_Problem description_
Print exactly the lines below between the line holding "### ✅ **Configuration Management**" and the line holding "- Comprehensive error reporting", inclusive, and nothing more.

Stored items from a collection:
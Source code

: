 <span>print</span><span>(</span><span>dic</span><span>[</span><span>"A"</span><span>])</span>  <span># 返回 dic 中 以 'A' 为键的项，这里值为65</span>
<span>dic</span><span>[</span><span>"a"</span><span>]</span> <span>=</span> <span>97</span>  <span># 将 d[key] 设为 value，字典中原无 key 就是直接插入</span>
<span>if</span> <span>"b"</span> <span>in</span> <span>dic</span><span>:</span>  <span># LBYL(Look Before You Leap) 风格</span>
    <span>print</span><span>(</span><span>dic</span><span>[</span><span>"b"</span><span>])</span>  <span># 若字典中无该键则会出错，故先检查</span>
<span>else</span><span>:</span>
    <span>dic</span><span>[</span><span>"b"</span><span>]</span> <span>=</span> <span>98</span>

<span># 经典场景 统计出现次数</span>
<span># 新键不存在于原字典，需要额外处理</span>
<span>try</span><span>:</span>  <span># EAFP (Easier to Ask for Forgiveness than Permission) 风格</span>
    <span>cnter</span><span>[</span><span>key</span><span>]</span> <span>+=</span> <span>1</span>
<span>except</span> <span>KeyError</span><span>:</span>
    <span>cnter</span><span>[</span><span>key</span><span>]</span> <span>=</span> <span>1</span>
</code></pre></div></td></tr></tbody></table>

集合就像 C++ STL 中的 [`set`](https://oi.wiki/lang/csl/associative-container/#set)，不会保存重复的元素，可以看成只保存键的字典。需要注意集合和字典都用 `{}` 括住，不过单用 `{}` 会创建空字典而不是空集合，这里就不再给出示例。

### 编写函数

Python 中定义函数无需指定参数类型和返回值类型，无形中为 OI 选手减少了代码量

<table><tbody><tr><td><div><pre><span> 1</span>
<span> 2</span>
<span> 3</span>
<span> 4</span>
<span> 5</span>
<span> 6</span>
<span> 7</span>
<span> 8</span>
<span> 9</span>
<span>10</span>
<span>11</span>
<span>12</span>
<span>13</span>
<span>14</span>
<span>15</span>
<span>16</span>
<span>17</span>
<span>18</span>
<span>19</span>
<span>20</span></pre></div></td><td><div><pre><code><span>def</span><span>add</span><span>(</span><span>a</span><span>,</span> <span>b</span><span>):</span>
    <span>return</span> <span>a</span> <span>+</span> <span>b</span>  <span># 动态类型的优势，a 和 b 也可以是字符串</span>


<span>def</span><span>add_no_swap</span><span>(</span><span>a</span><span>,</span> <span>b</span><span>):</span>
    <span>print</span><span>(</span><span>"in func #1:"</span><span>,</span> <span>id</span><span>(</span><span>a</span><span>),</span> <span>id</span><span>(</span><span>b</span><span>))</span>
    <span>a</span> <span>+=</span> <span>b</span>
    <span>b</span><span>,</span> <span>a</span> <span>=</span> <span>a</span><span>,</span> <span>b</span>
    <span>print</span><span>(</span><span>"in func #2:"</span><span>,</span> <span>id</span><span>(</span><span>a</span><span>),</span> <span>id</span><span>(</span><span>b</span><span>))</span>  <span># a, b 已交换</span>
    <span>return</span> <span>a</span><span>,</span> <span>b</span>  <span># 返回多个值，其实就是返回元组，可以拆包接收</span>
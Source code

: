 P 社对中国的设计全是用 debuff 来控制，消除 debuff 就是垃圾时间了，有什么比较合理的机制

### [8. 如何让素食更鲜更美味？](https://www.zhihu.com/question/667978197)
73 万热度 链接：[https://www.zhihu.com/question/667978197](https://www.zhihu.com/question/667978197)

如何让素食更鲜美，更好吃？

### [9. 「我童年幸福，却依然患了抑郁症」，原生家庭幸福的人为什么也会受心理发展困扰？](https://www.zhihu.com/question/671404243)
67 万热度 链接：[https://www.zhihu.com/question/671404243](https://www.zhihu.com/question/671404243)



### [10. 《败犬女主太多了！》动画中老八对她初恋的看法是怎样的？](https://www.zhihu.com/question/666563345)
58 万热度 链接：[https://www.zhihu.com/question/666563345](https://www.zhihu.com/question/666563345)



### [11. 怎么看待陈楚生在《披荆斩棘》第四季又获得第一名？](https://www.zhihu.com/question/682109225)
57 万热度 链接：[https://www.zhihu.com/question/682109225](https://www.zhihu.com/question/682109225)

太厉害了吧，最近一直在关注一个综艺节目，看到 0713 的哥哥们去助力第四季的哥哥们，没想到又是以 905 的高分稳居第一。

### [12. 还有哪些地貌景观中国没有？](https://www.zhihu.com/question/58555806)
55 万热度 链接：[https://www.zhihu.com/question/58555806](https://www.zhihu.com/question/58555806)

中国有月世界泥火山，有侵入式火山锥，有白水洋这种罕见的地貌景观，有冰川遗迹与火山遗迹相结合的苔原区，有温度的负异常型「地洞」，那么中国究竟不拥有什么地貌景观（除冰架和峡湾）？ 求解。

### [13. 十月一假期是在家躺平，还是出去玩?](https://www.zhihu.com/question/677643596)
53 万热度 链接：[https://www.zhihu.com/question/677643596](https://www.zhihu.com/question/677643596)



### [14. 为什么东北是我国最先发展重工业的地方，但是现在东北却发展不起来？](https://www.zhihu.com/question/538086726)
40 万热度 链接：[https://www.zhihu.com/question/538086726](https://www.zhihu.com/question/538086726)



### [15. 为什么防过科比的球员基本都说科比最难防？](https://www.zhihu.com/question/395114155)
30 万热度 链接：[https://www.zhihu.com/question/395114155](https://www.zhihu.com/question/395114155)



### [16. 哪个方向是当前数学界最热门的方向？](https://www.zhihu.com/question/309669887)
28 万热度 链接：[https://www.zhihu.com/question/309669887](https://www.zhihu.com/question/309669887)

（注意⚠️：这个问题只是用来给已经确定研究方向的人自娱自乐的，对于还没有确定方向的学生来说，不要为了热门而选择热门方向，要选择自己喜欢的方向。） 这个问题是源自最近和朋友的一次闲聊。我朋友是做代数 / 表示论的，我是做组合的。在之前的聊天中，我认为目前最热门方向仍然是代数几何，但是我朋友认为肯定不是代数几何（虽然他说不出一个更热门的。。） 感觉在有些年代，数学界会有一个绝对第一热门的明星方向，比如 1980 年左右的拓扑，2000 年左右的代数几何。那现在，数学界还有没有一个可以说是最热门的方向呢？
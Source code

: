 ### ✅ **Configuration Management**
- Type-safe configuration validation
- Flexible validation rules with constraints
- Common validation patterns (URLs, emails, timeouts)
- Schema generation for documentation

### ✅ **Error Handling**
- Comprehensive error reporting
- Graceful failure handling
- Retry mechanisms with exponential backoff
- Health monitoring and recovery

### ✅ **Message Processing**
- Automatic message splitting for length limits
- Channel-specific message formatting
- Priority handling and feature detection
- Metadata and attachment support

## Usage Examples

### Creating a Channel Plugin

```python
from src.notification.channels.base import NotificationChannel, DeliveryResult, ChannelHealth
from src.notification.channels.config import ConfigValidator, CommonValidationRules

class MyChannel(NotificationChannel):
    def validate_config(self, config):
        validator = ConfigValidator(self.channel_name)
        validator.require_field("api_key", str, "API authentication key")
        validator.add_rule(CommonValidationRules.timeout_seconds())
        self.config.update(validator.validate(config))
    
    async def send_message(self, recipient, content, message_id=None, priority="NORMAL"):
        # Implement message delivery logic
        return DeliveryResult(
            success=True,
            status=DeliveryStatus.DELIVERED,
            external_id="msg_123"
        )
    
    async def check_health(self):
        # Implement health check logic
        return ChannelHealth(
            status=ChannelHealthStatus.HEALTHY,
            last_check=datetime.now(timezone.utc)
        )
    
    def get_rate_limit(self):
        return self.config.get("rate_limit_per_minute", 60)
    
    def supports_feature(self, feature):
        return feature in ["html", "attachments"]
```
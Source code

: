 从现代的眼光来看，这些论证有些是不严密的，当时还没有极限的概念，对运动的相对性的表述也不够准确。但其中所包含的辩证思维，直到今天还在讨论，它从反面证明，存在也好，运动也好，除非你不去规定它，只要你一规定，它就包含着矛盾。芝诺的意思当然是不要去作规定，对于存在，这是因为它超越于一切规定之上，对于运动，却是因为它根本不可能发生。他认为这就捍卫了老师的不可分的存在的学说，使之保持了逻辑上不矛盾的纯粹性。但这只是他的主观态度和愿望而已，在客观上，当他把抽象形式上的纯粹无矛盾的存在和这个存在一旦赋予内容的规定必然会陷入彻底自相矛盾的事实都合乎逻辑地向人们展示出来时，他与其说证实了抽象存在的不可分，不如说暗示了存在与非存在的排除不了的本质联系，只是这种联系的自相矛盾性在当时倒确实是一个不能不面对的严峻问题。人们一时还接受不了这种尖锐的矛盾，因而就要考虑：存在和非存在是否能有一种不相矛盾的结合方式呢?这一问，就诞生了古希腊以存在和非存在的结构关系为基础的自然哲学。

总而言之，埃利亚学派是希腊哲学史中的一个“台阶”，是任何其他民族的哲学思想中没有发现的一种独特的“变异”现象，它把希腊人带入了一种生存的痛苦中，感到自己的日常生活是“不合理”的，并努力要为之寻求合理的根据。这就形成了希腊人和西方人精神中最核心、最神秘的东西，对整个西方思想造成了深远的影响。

_Output below_
: ### ✅ **Configuration Management**
- Type-safe configuration validation
- Flexible validation rules with constraints
- Common validation patterns (URLs, emails, timeouts)
- Schema generation for documentation

### ✅ **Error Handling**
- Comprehensive error reporting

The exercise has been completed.